问题
I have this webpage. When I try to get its html using requests
module like this :
import requests
link = "https://www.worldmarktheclub.com/resorts/7m/"
f = requests.get(link)
print(f.text)
I get a result like this:
<!DOCTYPE html>
<html><head>
<meta http-equiv="Pragma" content="no-cache"/>
<meta http-equiv="Expires" content="-1"/>
<meta http-equiv="CacheControl" content="no-cache"/>
<meta http-equiv="Content-Type" content="text/html; charset=utf-8"/>
<link rel="shortcut icon" href="data:;base64,iVBORw0KGgo="/>
<script>
(function(){
var securemsg;
var dosl7_common;
// seemingly garbage like [Z.li]+Z._j+Z.LO+Z.SJ+"(/.{"+Z.i+","+Z.Ii+"}
</script>
<script type="text/javascript" src="/TSPD/08e841a5c5ab20007f02433a700e2faba779c2e847ad5d441605ef3d4bbde75cd229bcdb30078f66?type=9"></script>
<noscript>Please enable JavaScript to view the page content.</noscript>
</head><body>
</body></html>
Only a part of the result shown. But I can see the proper html when I inspect the webpage in a browser. I guess there might be an issue with the encoding of the page, but can't figure it out. Using urllib.request
+ read()
gives the same wrong result. How do I correct this. Thanks in advance.
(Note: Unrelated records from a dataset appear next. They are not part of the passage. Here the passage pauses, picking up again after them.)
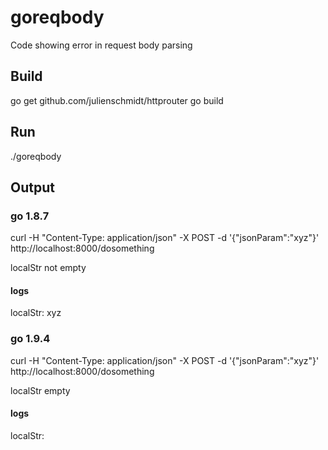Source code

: # goreqbody
Code showing error in request body parsing

## Build
go get github.com/julienschmidt/httprouter
go build

## Run
./goreqbody

## Output

### go 1.8.7
curl -H "Content-Type: application/json" -X POST -d '{"jsonParam":"xyz"}' http://localhost:8000/dosomething

localStr not empty

#### logs 
localStr: xyz

### go 1.9.4
curl -H "Content-Type: application/json" -X POST -d '{"jsonParam":"xyz"}' http://localhost:8000/dosomething

localStr empty

#### logs 
localStr:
As suggested by @DeepSpace, the garbage issue in script is due to the minified JS code. But why am I not getting the html correctly?
回答1:
What you deem as "garbage" is obfuscated/minified JS code that is written in <script>
tags instead of in an external JS file.
If you look at the bottom of f.text
, you will see <noscript>Please enable JavaScript to view the page content.</noscript>
.
requests
is not a browser, hence it can not execute JS code which this page is making use of, and the server will not allow user-agents who do not support JS to access it. Setting the User-Agent
header to Chrome's (Chrome/60.0.3112.90
) still does not work.
You will have to resort to other tools that allow JS execution, such as selenium.
回答2:
The HTML code is produced on the fly by the Javascript code you see. Unfortunately, as said by @DeepSpace, requests does not execute Javascript.
As an alternative I suggest to use selenium. It is a library which simulate a browser and so execute Javascript.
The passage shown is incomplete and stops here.